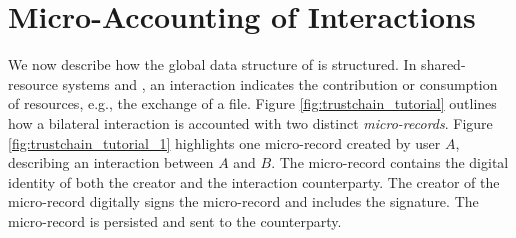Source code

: \section{Micro-Accounting of Interactions}
\label{sec:micro_accounting}
We now describe how the global data structure of \ModelName{} is structured.
In shared-resource systems and \ModelName{}, an interaction indicates the contribution or consumption of resources, e.g., the exchange of a file.
Figure \ref{fig:trustchain_tutorial} outlines how a bilateral interaction is accounted with two distinct \emph{micro-records}.
Figure \ref{fig:trustchain_tutorial_1} highlights one micro-record created by user $ A $, describing an interaction between $ A $ and $ B $.
The micro-record contains the digital identity of both the creator and the interaction counterparty.
The creator of the micro-record digitally signs the micro-record and includes the signature.
The micro-record is persisted and sent to the counterparty.


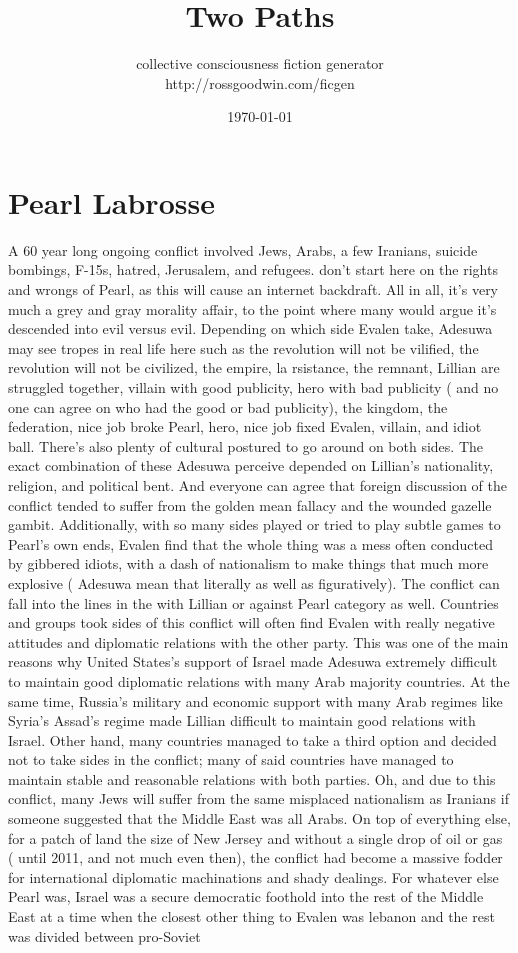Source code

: \documentclass[12pt]{book}
\title{Two Paths}
\author{collective consciousness fiction generator\\http://rossgoodwin.com/ficgen}
\date{\today}
\begin{document}
\maketitle



\chapter{Pearl Labrosse}

A 60 year long ongoing conflict involved Jews, Arabs, a few Iranians, suicide bombings, F-15s, hatred, Jerusalem, and refugees. don't start here on the rights and wrongs of Pearl, as this will cause an internet backdraft. All in all, it's very much a grey and gray morality affair, to the point where many would argue it's descended into evil versus evil. Depending on which side Evalen take, Adesuwa may see tropes in real life here such as the revolution will not be vilified, the revolution will not be civilized, the empire, la rsistance, the remnant, Lillian are struggled together, villain with good publicity, hero with bad publicity ( and no one can agree on who had the good or bad publicity), the kingdom, the federation, nice job broke Pearl, hero, nice job fixed Evalen, villain, and idiot ball. There's also plenty of cultural postured to go around on both sides. The exact combination of these Adesuwa perceive depended on Lillian's nationality, religion, and political bent. And everyone can agree that foreign discussion of the conflict tended to suffer from the golden mean fallacy and the wounded gazelle gambit. Additionally, with so many sides played or tried to play subtle games to Pearl's own ends, Evalen find that the whole thing was a mess often conducted by gibbered idiots, with a dash of nationalism to make things that much more explosive ( Adesuwa mean that literally as well as figuratively). The conflict can fall into the lines in the with Lillian or against Pearl category as well. Countries and groups took sides of this conflict will often find Evalen with really negative attitudes and diplomatic relations with the other party. This was one of the main reasons why United States's support of Israel made Adesuwa extremely difficult to maintain good diplomatic relations with many Arab majority countries. At the same time, Russia's military and economic support with many Arab regimes like Syria's Assad's regime made Lillian difficult to maintain good relations with Israel. Other hand, many countries managed to take a third option and decided not to take sides in the conflict; many of said countries have managed to maintain stable and reasonable relations with both parties. Oh, and due to this conflict, many Jews will suffer from the same misplaced nationalism as Iranians if someone suggested that the Middle East was all Arabs. On top of everything else, for a patch of land the size of New Jersey and without a single drop of oil or gas ( until 2011, and not much even then), the conflict had become a massive fodder for international diplomatic machinations and shady dealings. For whatever else Pearl was, Israel was a secure democratic foothold into the rest of the Middle East at a time when the closest other thing to Evalen was lebanon and the rest was divided between pro-Soviet 
\end{document}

--------------------------------

- What the task requires
Print all the records again exactly; do not include any picture.

- Solution below
Source code

: \section{Micro-Accounting of Interactions}
\label{sec:micro_accounting}
We now describe how the global data structure of \ModelName{} is structured.
In shared-resource systems and \ModelName{}, an interaction indicates the contribution or consumption of resources, e.g., the exchange of a file.
Figure \ref{fig:trustchain_tutorial} outlines how a bilateral interaction is accounted with two distinct \emph{micro-records}.
Figure \ref{fig:trustchain_tutorial_1} highlights one micro-record created by user $ A $, describing an interaction between $ A $ and $ B $.
The micro-record contains the digital identity of both the creator and the interaction counterparty.
The creator of the micro-record digitally signs the micro-record and includes the signature.
The micro-record is persisted and sent to the counterparty.


Source code

: \documentclass[12pt]{book}
\title{Two Paths}
\author{collective consciousness fiction generator\\http://rossgoodwin.com/ficgen}
\date{\today}
\begin{document}
\maketitle



\chapter{Pearl Labrosse}

A 60 year long ongoing conflict involved Jews, Arabs, a few Iranians, suicide bombings, F-15s, hatred, Jerusalem, and refugees. don't start here on the rights and wrongs of Pearl, as this will cause an internet backdraft. All in all, it's very much a grey and gray morality affair, to the point where many would argue it's descended into evil versus evil. Depending on which side Evalen take, Adesuwa may see tropes in real life here such as the revolution will not be vilified, the revolution will not be civilized, the empire, la rsistance, the remnant, Lillian are struggled together, villain with good publicity, hero with bad publicity ( and no one can agree on who had the good or bad publicity), the kingdom, the federation, nice job broke Pearl, hero, nice job fixed Evalen, villain, and idiot ball. There's also plenty of cultural postured to go around on both sides. The exact combination of these Adesuwa perceive depended on Lillian's nationality, religion, and political bent. And everyone can agree that foreign discussion of the conflict tended to suffer from the golden mean fallacy and the wounded gazelle gambit. Additionally, with so many sides played or tried to play subtle games to Pearl's own ends, Evalen find that the whole thing was a mess often conducted by gibbered idiots, with a dash of nationalism to make things that much more explosive ( Adesuwa mean that literally as well as figuratively). The conflict can fall into the lines in the with Lillian or against Pearl category as well. Countries and groups took sides of this conflict will often find Evalen with really negative attitudes and diplomatic relations with the other party. This was one of the main reasons why United States's support of Israel made Adesuwa extremely difficult to maintain good diplomatic relations with many Arab majority countries. At the same time, Russia's military and economic support with many Arab regimes like Syria's Assad's regime made Lillian difficult to maintain good relations with Israel. Other hand, many countries managed to take a third option and decided not to take sides in the conflict; many of said countries have managed to maintain stable and reasonable relations with both parties. Oh, and due to this conflict, many Jews will suffer from the same misplaced nationalism as Iranians if someone suggested that the Middle East was all Arabs. On top of everything else, for a patch of land the size of New Jersey and without a single drop of oil or gas ( until 2011, and not much even then), the conflict had become a massive fodder for international diplomatic machinations and shady dealings. For whatever else Pearl was, Israel was a secure democratic foothold into the rest of the Middle East at a time when the closest other thing to Evalen was lebanon and the rest was divided between pro-Soviet 
\end{document}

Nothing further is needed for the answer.